Sejauh ini perusahaan-perusahaan Cina yang paling agresif berinvestasi di Afganistan. Tiga tahun lalu, China Metallurgical Construction Co (MCC) menandatangani kontrak eksplorasi tembaga di Aynak, Provinsi Logar, sekitar 40 kilometer sebelah selatan Kabul. Perusahaan itu menanamkan investasi US$ 3,5 miliar atau sekitar Rp 330,7 triliun sekaligus menjadi investasi asing terbesar di Afganistan.
Juru bicara Kementerian Pertambangan, Jawad Omar, mengatakan, sesuai dengan perjanjian kontrak, CNPC dan Grup Watan akan mulai memproduksi minyak pada Oktober 2012. Selama ini, kata Omar, setiap tahun Afganistan selalu mengimpor minyak dari negara lain. Nilainya mencapai US$ 3 miliar per tahun.
Cina tak cuma tergiur emas hitam, tapi juga merambah ke sektor infrastruktur kereta api.
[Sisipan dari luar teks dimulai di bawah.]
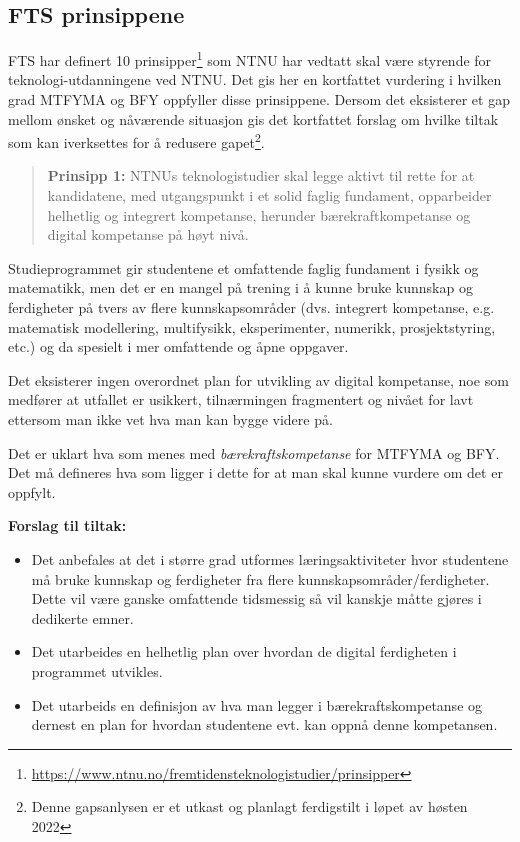 \subsection{FTS prinsippene}

FTS har definert 10 prinsipper\footnote{\url{https://www.ntnu.no/fremtidensteknologistudier/prinsipper}} som NTNU har vedtatt skal være styrende for teknologi-utdanningene ved NTNU. Det gis her en kortfattet vurdering i hvilken grad MTFYMA og BFY oppfyller disse prinsippene. Dersom det eksisterer et gap mellom ønsket og nåværende situasjon gis det kortfattet forslag om hvilke tiltak som kan iverksettes for å redusere gapet\footnote{Denne gapsanlysen er et utkast og planlagt ferdigstilt i løpet av høsten 2022}.

\begin{quote}
	\textbf{Prinsipp 1:} NTNUs teknologistudier skal legge aktivt til rette for at kandidatene, med utgangspunkt i et solid faglig fundament, opparbeider helhetlig og integrert kompetanse, herunder bærekraftkompetanse og digital kompetanse på høyt nivå.
\end{quote}

Studieprogrammet gir studentene et omfattende faglig fundament i fysikk og matematikk, men det er en mangel på trening i å kunne bruke kunnskap og ferdigheter på tvers av flere kunnskapsområder (dvs. integrert kompetanse, e.g. matematisk modellering, multifysikk, eksperimenter, numerikk, prosjektstyring, etc.) og da spesielt i mer omfattende og åpne oppgaver.

Det eksisterer ingen overordnet plan for utvikling av digital kompetanse, noe som medfører at utfallet er usikkert, tilnærmingen fragmentert og nivået for lavt ettersom man ikke vet hva man kan bygge videre på.

Det er uklart hva som menes med \emph{bærekraftskompetanse} for MTFYMA og BFY. Det må defineres hva som ligger i dette for at man skal kunne vurdere om det er oppfylt.

\textbf{Forslag til tiltak:}
\begin{itemize}
	\item Det anbefales at det i større grad utformes læringsaktiviteter hvor studentene må bruke kunnskap og ferdigheter fra flere kunnskapsområder/ferdigheter. Dette vil være ganske omfattende tidsmessig så vil kanskje måtte gjøres i dedikerte emner.
	\item Det utarbeides en helhetlig plan over hvordan de digital ferdigheten i programmet utvikles.
	\item Det utarbeids en definisjon av hva man legger i bærekraftskompetanse og dernest en plan for hvordan studentene evt. kan oppnå denne kompetansen.
\end{itemize}

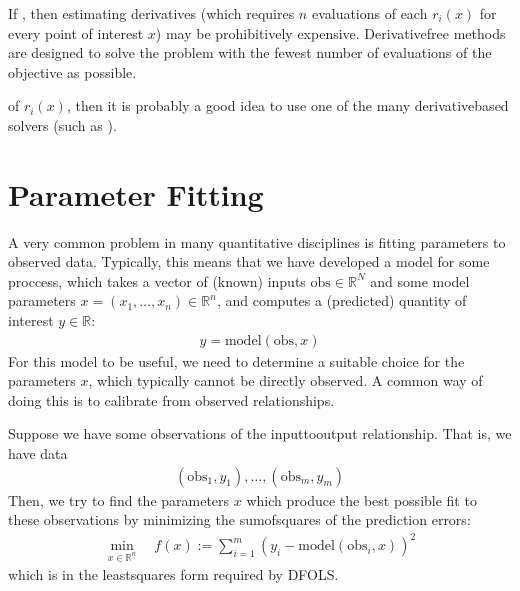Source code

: \documentclass[letterpaper,10pt,english]{sphinxmanual}
\begin{document}
\sphinxAtStartPar
If , then estimating derivatives (which requires \(n\) evaluations of each \(r_i(x)\) for every point of interest \(x\)) may be prohibitively expensive. Derivative\sphinxhyphen{}free methods are designed to solve the problem with the fewest number of evaluations of the objective as possible.

\sphinxAtStartPar
{} of \(r_i(x)\), then it is probably a good idea to use one of the many derivative\sphinxhyphen{}based solvers (such as ).


\section{Parameter Fitting}
\label{\detokenize{info:parameter-fitting}}
\sphinxAtStartPar
A very common problem in many quantitative disciplines is fitting parameters to observed data. Typically, this means that we have developed a model for some proccess, which takes a vector of (known) inputs \(\mathrm{obs}\in\mathbb{R}^N\) and some model parameters \(x=(x_1, \ldots, x_n)\in\mathbb{R}^n\), and computes a (predicted) quantity of interest \(y\in\mathbb{R}\):
\begin{equation*}
\begin{split}y = \mathrm{model}(\mathrm{obs}, x)\end{split}
\end{equation*}
\sphinxAtStartPar
For this model to be useful, we need to determine a suitable choice for the parameters \(x\), which typically cannot be directly observed. A common way of doing this is to calibrate from observed relationships.

\sphinxAtStartPar
Suppose we have some observations of the input\sphinxhyphen{}to\sphinxhyphen{}output relationship. That is, we have data
\begin{equation*}
\begin{split}(\mathrm{obs}_1, y_1), \ldots, (\mathrm{obs}_m, y_m)\end{split}
\end{equation*}
\sphinxAtStartPar
Then, we try to find the parameters \(x\) which produce the best possible fit to these observations by minimizing the sum\sphinxhyphen{}of\sphinxhyphen{}squares of the prediction errors:
\begin{equation*}
\begin{split}\min_{x\in\mathbb{R}^n}  \quad  f(x) := \sum_{i=1}^{m}(y_i - \mathrm{model}(\mathrm{obs}_i, x))^2\end{split}
\end{equation*}
\sphinxAtStartPar
which is in the least\sphinxhyphen{}squares form required by DFO\sphinxhyphen{}LS.
\end{document}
Duta Besar Cina untuk Afganistan, Xu Feihong, mengatakan, dua pekan lalu, sejumlah insinyur dari China Railway Company—anak perusahaan MCC—tiba di Afganistan untuk memulai kajian teknis pembangunan jalur kereta api. Mereka juga akan melatih insinyur Afganistan di bidang konstruksi kereta api. "Insinyur kami berkoordinasi dengan Kementerian Pekerjaan Umum Afganistan," kata Xu.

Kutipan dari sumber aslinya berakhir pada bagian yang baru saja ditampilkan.